**Task goal**: Find all lines in the records that include the word "lealbruno", and copy them out.
Task data START
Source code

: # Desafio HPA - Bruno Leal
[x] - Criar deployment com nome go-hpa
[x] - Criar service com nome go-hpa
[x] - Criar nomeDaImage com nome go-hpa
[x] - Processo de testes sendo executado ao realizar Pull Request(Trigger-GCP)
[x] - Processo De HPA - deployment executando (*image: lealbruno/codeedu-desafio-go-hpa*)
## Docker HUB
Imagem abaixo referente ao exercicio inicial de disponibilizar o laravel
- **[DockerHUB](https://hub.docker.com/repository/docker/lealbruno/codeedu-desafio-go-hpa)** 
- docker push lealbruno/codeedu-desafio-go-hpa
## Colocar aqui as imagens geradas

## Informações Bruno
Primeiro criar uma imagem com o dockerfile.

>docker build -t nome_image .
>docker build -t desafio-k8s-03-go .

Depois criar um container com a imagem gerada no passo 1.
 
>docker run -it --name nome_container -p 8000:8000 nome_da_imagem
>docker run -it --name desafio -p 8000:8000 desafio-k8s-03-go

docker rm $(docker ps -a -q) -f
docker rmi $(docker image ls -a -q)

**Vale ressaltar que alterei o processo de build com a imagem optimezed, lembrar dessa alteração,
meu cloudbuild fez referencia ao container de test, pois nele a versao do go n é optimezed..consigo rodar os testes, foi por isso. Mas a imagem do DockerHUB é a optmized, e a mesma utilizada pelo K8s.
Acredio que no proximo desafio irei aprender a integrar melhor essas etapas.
Task data END
**Result for this task**:
[x] - Processo De HPA - deployment executando (*image: lealbruno/codeedu-desafio-go-hpa*)
- **[DockerHUB](https://hub.docker.com/repository/docker/lealbruno/codeedu-desafio-go-hpa)** 
- docker push lealbruno/codeedu-desafio-go-hpa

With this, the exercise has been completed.